### Material provided
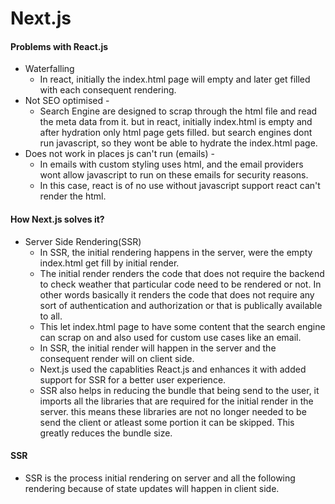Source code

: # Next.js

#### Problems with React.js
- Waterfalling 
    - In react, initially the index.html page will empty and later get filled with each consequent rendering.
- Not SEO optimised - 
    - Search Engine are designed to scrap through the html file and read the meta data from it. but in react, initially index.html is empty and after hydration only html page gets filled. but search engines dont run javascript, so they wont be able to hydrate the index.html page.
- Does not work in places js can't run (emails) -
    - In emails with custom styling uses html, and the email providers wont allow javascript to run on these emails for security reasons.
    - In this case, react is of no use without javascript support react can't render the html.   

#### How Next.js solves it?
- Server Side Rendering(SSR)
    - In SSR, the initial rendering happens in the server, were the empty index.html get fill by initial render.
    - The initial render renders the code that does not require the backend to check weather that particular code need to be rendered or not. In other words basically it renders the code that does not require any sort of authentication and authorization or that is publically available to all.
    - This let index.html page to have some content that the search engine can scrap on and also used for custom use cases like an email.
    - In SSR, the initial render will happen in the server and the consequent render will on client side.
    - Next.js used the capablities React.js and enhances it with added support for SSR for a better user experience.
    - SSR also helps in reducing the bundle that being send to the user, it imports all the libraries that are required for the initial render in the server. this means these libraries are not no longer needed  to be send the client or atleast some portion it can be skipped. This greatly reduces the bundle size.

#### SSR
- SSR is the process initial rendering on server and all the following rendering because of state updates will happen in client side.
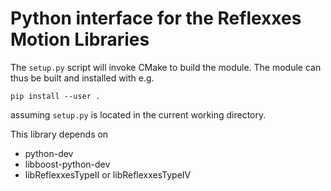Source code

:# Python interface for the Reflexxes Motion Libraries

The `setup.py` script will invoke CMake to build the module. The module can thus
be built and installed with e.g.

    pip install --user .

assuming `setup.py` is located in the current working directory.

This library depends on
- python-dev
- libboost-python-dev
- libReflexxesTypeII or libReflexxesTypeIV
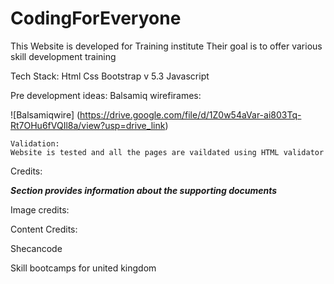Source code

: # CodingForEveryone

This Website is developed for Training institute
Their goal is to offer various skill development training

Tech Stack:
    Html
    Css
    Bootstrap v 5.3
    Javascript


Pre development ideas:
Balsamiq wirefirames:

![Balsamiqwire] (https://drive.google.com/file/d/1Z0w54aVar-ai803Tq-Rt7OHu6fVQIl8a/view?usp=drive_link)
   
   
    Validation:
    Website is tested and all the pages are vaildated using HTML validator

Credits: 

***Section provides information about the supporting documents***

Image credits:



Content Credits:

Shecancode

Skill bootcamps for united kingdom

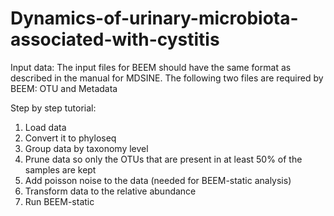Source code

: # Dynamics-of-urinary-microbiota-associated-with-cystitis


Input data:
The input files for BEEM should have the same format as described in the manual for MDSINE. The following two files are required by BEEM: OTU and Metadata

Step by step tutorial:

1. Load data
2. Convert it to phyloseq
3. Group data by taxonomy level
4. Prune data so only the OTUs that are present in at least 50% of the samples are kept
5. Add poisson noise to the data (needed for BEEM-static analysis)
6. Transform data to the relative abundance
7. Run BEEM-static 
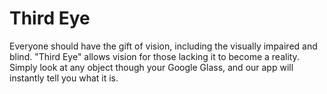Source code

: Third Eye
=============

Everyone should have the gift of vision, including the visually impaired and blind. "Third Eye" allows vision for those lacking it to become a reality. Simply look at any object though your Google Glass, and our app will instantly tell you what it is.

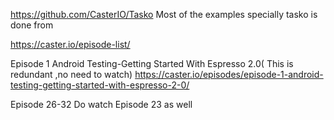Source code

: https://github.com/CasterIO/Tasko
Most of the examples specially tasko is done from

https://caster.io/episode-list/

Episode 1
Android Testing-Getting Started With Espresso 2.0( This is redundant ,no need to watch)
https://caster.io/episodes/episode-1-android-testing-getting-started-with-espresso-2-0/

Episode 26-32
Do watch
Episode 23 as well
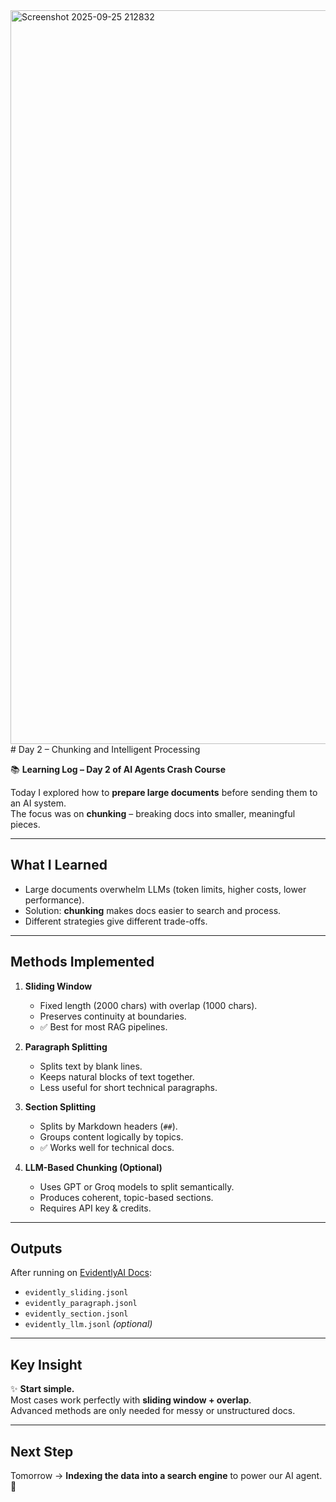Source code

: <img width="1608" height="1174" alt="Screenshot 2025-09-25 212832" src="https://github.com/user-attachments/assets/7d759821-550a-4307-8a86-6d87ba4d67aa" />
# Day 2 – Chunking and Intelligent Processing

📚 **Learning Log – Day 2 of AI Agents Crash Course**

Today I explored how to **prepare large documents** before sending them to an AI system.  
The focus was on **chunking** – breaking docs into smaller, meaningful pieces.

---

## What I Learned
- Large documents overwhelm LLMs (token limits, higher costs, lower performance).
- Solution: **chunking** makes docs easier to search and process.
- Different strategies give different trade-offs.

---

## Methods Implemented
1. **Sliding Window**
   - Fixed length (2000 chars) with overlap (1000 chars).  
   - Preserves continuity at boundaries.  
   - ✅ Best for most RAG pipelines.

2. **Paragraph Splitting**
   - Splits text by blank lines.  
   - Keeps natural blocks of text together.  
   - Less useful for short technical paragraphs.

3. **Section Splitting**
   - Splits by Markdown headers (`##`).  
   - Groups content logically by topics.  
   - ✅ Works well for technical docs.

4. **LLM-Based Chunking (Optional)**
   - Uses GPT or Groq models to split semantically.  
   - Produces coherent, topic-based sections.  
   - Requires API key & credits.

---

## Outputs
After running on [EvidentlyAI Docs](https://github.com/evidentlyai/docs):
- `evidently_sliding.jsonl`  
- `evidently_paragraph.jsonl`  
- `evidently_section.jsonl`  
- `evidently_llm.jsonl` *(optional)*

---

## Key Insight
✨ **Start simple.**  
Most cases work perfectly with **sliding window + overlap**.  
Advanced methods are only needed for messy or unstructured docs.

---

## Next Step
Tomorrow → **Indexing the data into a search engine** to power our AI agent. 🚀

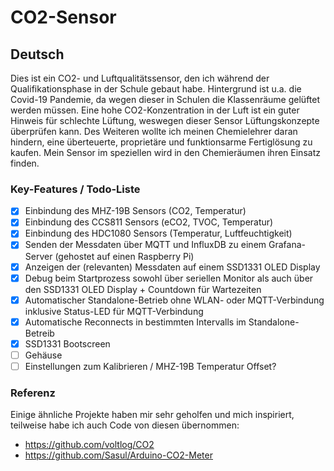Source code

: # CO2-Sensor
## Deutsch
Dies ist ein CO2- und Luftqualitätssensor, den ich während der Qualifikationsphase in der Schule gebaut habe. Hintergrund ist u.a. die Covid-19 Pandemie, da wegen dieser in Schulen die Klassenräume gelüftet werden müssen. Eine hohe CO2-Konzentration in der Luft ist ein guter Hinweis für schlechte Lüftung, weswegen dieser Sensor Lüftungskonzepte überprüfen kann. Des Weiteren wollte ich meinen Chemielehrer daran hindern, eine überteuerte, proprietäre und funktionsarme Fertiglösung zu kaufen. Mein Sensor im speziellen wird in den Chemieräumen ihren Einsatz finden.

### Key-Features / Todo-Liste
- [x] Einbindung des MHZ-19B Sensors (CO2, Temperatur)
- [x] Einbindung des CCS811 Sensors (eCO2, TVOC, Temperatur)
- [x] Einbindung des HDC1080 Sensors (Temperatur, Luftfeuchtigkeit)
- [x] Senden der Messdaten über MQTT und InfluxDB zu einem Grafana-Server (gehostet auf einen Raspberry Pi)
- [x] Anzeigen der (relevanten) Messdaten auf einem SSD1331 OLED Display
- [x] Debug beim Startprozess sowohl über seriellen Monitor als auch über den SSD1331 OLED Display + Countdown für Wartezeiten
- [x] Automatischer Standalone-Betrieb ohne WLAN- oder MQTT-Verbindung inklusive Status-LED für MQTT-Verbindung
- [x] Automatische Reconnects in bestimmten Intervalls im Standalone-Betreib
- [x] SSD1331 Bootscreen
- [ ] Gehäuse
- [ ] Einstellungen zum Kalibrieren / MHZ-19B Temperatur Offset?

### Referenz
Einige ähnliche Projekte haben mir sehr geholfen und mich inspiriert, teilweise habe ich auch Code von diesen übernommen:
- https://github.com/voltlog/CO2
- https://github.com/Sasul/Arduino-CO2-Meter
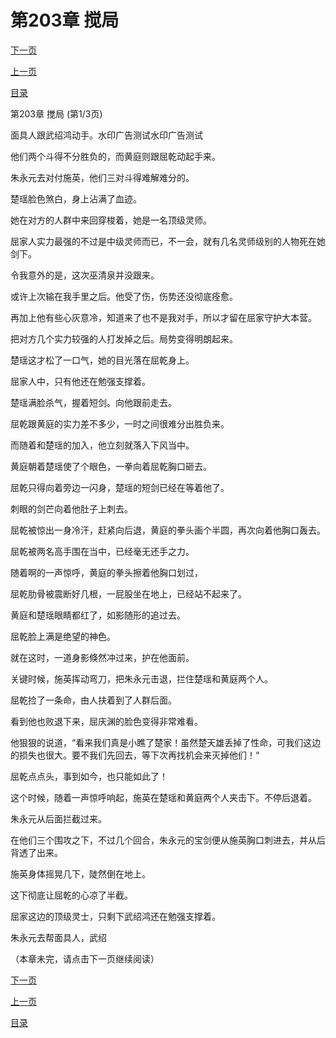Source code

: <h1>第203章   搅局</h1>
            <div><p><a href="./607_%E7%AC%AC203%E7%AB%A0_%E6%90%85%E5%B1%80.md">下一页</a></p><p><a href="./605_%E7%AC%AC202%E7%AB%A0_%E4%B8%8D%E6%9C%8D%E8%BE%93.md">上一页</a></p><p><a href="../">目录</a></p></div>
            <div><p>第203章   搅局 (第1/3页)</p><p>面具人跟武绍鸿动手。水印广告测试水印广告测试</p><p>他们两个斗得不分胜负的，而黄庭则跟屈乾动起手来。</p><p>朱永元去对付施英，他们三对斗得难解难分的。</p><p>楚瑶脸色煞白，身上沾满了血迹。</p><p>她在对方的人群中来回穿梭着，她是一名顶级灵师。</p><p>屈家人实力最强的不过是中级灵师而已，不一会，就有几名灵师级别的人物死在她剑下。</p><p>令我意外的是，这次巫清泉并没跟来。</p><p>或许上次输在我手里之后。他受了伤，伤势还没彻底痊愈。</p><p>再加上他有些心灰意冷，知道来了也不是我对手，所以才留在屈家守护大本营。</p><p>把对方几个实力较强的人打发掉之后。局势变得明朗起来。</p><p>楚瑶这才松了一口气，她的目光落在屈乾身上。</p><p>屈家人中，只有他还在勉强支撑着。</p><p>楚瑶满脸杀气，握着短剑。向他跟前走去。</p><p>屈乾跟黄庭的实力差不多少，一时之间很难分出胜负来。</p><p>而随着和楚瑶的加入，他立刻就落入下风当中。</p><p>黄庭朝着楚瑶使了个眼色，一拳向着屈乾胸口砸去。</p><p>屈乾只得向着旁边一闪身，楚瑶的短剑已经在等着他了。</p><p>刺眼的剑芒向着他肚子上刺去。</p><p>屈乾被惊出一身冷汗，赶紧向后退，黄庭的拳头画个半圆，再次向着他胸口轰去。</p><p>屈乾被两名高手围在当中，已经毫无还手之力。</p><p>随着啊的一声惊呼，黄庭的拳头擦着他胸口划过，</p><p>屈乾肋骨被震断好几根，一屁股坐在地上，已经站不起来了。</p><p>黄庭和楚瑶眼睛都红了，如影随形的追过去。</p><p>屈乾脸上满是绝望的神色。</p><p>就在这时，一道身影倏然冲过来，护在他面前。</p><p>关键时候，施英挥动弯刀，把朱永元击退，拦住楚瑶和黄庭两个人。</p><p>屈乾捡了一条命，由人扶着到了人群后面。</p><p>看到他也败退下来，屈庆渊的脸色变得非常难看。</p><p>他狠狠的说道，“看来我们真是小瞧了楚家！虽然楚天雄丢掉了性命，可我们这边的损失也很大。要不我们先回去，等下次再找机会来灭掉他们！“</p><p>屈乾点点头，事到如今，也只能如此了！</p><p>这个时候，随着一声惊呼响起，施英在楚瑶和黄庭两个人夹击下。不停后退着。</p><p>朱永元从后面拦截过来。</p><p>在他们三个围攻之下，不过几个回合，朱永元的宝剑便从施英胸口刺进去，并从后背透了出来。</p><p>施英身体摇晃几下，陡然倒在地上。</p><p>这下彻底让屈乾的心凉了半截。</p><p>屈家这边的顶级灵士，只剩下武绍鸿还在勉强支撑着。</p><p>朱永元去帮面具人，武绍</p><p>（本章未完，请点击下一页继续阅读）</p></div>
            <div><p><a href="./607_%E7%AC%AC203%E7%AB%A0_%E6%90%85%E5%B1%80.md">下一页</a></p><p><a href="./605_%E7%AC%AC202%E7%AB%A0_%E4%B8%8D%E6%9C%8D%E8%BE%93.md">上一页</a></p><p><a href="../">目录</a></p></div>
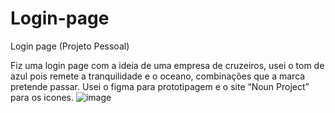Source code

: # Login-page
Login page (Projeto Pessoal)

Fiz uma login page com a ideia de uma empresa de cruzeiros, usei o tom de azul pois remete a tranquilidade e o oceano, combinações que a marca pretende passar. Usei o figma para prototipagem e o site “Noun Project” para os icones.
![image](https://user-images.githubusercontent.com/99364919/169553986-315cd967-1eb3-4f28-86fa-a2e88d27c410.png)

### Work to be completed
Find the word "Splitting" in the records and pull out each line that has it.

### Answer for the task
2. **Paragraph Splitting**
3. **Section Splitting**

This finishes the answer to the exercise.